Un escozor “insoportable”

“Sentía como si alguien hubiera arrojado una cerilla encendida ahí. Empecé a dar saltos y respirar a bocanadas rápidas y cortas como había aprendido en las clases de parto, hace mucho tiempo, antes de que me diera cuenta que no necesitaba respirar así si me ponían la epidural”, recuerda la periodista. Tanto de pie como sentada, el escozor era “insoportable”. Crittenden aguantó 10 minutos antes de extraer el tampodka. “Me sentí mejor inmediatamente”. Al día siguiente, probó el método tradicional, y placentero, de tomarse una copa de vodka. Y concluyó que “cualquiera que intente emborracharse mediante un tampón merece el castigo”. Para ella, la mejor manera de acabar con esta leyenda urbana es que las madres animen a sus hijas adolescentes a experimentar, les den una tampón, les faciliten vodka para que lo empapen, se sientan y rían.

“El alcohol es una molécula muy reactiva y, en consecuencia, irritante. Cualquier persona poco acostumbrada a los licores de alta graduación alcohólica notará que le queman en la garganta y el habituado notará lo mismo si el grado de alcohol es elevado. Y estamos hablando de la mucosa laríngea, fuerte para resistir la erosión provocada por el paso de los alimentos y, digámoslo así, acostumbrada a que pasen por ella irritantes diversos: picantes, el vinagre de la ensalada, mostazas…”, ilustra Pérez Cobo. El fisiólogo añade que, en un caso como el de Critteden, “la irritación de la mucosa vaginal tuvo que ser insoportable. Aunque no lo comenta, me imagino, además, que se produciría un flujo vaginal abundantísimo, por lo que parecería que la chica se habría hecho pis encima (el tampón está mojado y ya no absorbe)”. ¿Alguien se cree que una adolescente va a aguantar tal suplicio repetidamente cuando puede, simplemente, beber un trago de vodka? Además, el tampodka sale más caro -hay que sumar el coste de los tampones- y no evitaría, de funcionar, que el alcohol se detectara en el aliento.

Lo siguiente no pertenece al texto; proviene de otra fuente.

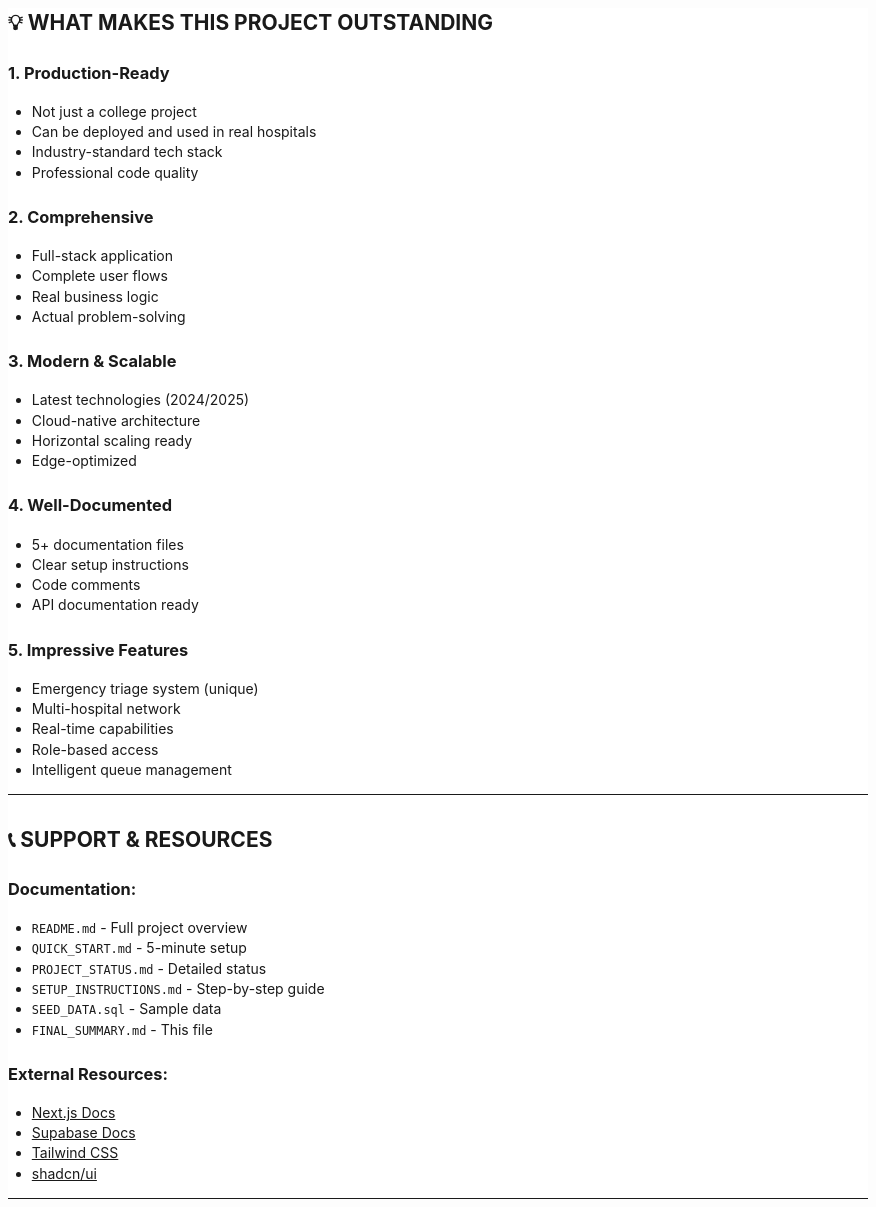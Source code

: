 ## 💡 **WHAT MAKES THIS PROJECT OUTSTANDING**

### **1. Production-Ready**
- Not just a college project
- Can be deployed and used in real hospitals
- Industry-standard tech stack
- Professional code quality

### **2. Comprehensive**
- Full-stack application
- Complete user flows
- Real business logic
- Actual problem-solving

### **3. Modern & Scalable**
- Latest technologies (2024/2025)
- Cloud-native architecture
- Horizontal scaling ready
- Edge-optimized

### **4. Well-Documented**
- 5+ documentation files
- Clear setup instructions
- Code comments
- API documentation ready

### **5. Impressive Features**
- Emergency triage system (unique)
- Multi-hospital network
- Real-time capabilities
- Role-based access
- Intelligent queue management

---

## 📞 **SUPPORT & RESOURCES**

### **Documentation:**
- `README.md` - Full project overview
- `QUICK_START.md` - 5-minute setup
- `PROJECT_STATUS.md` - Detailed status
- `SETUP_INSTRUCTIONS.md` - Step-by-step guide
- `SEED_DATA.sql` - Sample data
- `FINAL_SUMMARY.md` - This file

### **External Resources:**
- [Next.js Docs](https://nextjs.org/docs)
- [Supabase Docs](https://supabase.com/docs)
- [Tailwind CSS](https://tailwindcss.com/docs)
- [shadcn/ui](https://ui.shadcn.com)

---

El Sespa indicó ayer en un comunicado que “no tiene constancia de que los servicios de urgencias de los hospitales de la red pública asturiana hayan atendido a pacientes por intoxicación etílica, cuyo origen esté en la utilización de tampones impregnados de alcohol, una supuesta práctica de la que se han hecho eco en los últimos días diversos medios de comunicación. “En la actualidad existen muchos problemas reales relacionados con las drogas como para preocuparnos de mitos y leyendas urbanas que no tenemos acreditadas y que, de existir, no serían en ningún caso una moda, sino que corresponderían a comportamientos aislados”, ha dicho el director general de Salud Pública, Julio Bruno.

Los orígenes de esta leyenda urbana se remontan a 1999, según las webs Snopes y Urban Legends, y todos los casos registrados corresponden a rumores de ingresos hospitalarios como los asturianos, nunca confirmados. En España, tal como recuerda el Sespa, la Asociación Bienestar y Desarrollo, una ONG que trabaja con drogodependientes y otras personas en riesgo de exclusión social, considera que “el tampodka no es ninguna moda. Ni tan siquiera existe como práctica. Es totalmente falso. No hemos detectado su presencia en entornos festivos ni ninguna referencia en los más de quince años de trabajo”.